AŞK ADI ALTINDA 20 KİŞİYLE OLUYOR

"O kadınlara yüzlerce erkek gitmekte ve sınırsız bir zina yapılmakta. Batakhanelere, fuhuş yuvalarına kimsenin tepkisi yok. Gazetelerde televolelerde izliyoruz, aşk adı altında 20-25 kişiyle beraber oluyor, buna kimsenin tepkisi yok. Ama birisi Allah’ın emriyle evlendiği zaman yer yerinden oynuyor. Müslümanlar bile tepki gösteriyor. Anlamak mümkün değil. Kuran-ı Kerim bunu helal kılmışsa, kalkıp da birilerinin bunu yasaklama, kişisel olarak küçümseme, kendi inancına zarar getirir.

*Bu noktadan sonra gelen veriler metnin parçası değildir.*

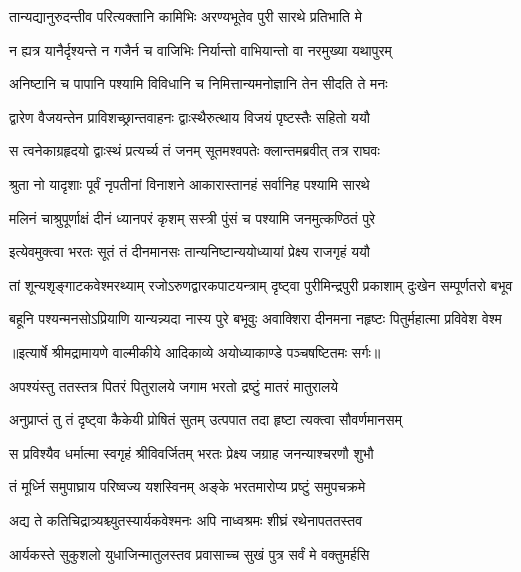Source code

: \twolineshloka
{तान्यद्यानुरुदन्तीव परित्यक्तानि कामिभिः}
{अरण्यभूतेव पुरी सारथे प्रतिभाति मे} %

\twolineshloka
{न ह्यत्र यानैर्दृश्यन्ते न गजैर्न च वाजिभिः}
{निर्यान्तो वाभियान्तो वा नरमुख्या यथापुरम्} %

\twolineshloka
{अनिष्टानि च पापानि पश्यामि विविधानि च}
{निमित्तान्यमनोज्ञानि तेन सीदति ते मनः} %

\twolineshloka
{द्वारेण वैजयन्तेन प्राविशच्छ्रान्तवाहनः}
{द्वाःस्थैरुत्थाय विजयं पृष्टस्तैः सहितो ययौ} %

\twolineshloka
{स त्वनेकाग्रहृदयो द्वाःस्थं प्रत्यर्च्य तं जनम्}
{सूतमश्वपतेः क्लान्तमब्रवीत् तत्र राघवः} %

\twolineshloka
{श्रुता नो यादृशाः पूर्वं नृपतीनां विनाशने}
{आकारास्तानहं सर्वानिह पश्यामि सारथे} %

\twolineshloka
{मलिनं चाश्रुपूर्णाक्षं दीनं ध्यानपरं कृशम्}
{सस्त्री पुंसं च पश्यामि जनमुत्कण्ठितं पुरे} %

\twolineshloka
{इत्येवमुक्त्वा भरतः सूतं तं दीनमानसः}
{तान्यनिष्टान्ययोध्यायां प्रेक्ष्य राजगृहं ययौ} %

\fourlineindentedshloka
{तां शून्यशृङ्गाटकवेश्मरथ्याम्}
{रजोऽरुणद्वारकपाटयन्त्राम्}
{दृष्ट्वा पुरीमिन्द्रपुरी प्रकाशाम्}
{दुःखेन सम्पूर्णतरो बभूव} %

\fourlineindentedshloka
{बहूनि पश्यन्मनसोऽप्रियाणि}
{यान्यन्न्यदा नास्य पुरे बभूवुः}
{अवाक्शिरा दीनमना नहृष्टः}
{पितुर्महात्मा प्रविवेश वेश्म} %


{॥इत्यार्षे श्रीमद्रामायणे वाल्मीकीये आदिकाव्ये अयोध्याकाण्डे पञ्चषष्टितमः सर्गः॥}


\twolineshloka
{अपश्यंस्तु ततस्तत्र पितरं पितुरालये}
{जगाम भरतो द्रष्टुं मातरं मातुरालये} %

\twolineshloka
{अनुप्राप्तं तु तं दृष्ट्वा कैकेयी प्रोषितं सुतम्}
{उत्पपात तदा हृष्टा त्यक्त्वा सौवर्णमानसम्} %

\twolineshloka
{स प्रविश्यैव धर्मात्मा स्वगृहं श्रीविवर्जितम्}
{भरतः प्रेक्ष्य जग्राह जनन्याश्चरणौ शुभौ} %

\twolineshloka
{तं मूर्ध्नि समुपाघ्राय परिष्वज्य यशस्विनम्}
{अङ्के भरतमारोप्य प्रष्टुं समुपचक्रमे} %

\twolineshloka
{अद्य ते कतिचिद्रात्र्यश्च्युतस्यार्यकवेश्मनः}
{अपि नाध्वश्रमः शीघ्रं रथेनापततस्तव} %

\twolineshloka
{आर्यकस्ते सुकुशलो युधाजिन्मातुलस्तव}
{प्रवासाच्च सुखं पुत्र सर्वं मे वक्तुमर्हसि} %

Eğer bir ihtiyaç sözkonusuysa evlenirsiniz. Ve bütün ihtiyaçlarını üstlenirsiniz. İkinci, üçüncü evliliklerin bir bedeli var. Evinin kirasını öder, çocuklarını okutursunuz. Baba olarak da sizi tanır, hayat bu şekilde devam eder. Ama bunlar sadece kendi ihtiyaçlarını karşılayıp, paçavra gibi atıyorlar. Bu kadın haklarına yapılacak en büyük saygısızlık ve hakaret. Kadın saygı duyulması gereken bir varlık. Allah’ın yeryüzündeki en büyük sanatı insan. İnsanı kadın dünyaya getiriyor. Bu kadar kutsal kadına toplumda büyük saygısızlık var.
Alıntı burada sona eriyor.